Embedding a literal "\u" in a unicode raw string.
Romano Giannetti
romano.giannetti at gmail.com
Mon Feb 25 08:13:38 EST 2008
Thinker <thinker <at> branda.to> writes:
>
>
> > s = ur"añado $\uparrow$"
> >
> > Which gave an error because the \u escape is interpreted in raw
> > unicode strings, too. So I found that the only way to solve this is
> > to write:
> >
> > s = unicode(r"añado $\uparrow$", "utf-8")
> >
> > or
> >
> > s = ur"añado $\u005cuparrow$"
> >
> >
> The backslash '\' is a meta-char that escapes the string. You can
> escape the char as following string
> u"....\\u....'
> insert another '\' before it.
>
(Answering this and the other off thread answer by Diez)

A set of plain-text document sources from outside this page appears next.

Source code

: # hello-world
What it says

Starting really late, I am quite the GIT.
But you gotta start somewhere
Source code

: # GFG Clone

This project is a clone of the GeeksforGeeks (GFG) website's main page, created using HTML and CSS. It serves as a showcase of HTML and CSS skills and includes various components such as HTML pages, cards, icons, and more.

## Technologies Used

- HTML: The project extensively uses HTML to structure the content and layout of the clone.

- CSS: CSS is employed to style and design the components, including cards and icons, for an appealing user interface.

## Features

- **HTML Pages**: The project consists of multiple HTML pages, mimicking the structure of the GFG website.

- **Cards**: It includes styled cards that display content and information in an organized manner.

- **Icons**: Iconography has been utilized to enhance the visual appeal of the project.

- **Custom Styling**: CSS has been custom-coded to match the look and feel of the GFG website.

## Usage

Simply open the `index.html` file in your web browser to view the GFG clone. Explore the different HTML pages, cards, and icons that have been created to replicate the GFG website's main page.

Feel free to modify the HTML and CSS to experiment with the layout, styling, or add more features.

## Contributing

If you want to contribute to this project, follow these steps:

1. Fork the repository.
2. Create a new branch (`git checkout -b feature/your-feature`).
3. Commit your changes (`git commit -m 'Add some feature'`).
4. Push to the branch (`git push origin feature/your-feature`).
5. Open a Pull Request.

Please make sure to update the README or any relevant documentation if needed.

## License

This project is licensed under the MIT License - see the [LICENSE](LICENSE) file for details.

Well, I have simplified too much. The problem is, when writing LaTeX snippets, a
lot of backslashed are involved. So the un-raw string is difficult to read
because all those doubled \\, and the raw string is just handy. Moreover, that
way I can copy-and-paste LaTeX code between ur""" """ marks,
Searching more, I even found a thread in python-dev where Guido himself seemed
convinced that this "\u" interpratation in raw strings is at least a bit
disappointing:
http://mail.python.org/pipermail/python-dev/2007-May/073042.html
but I have seen later that it will still here in 3.0. That means that all my
unicode(r"\uparrow", "utf-8") will break... sigh.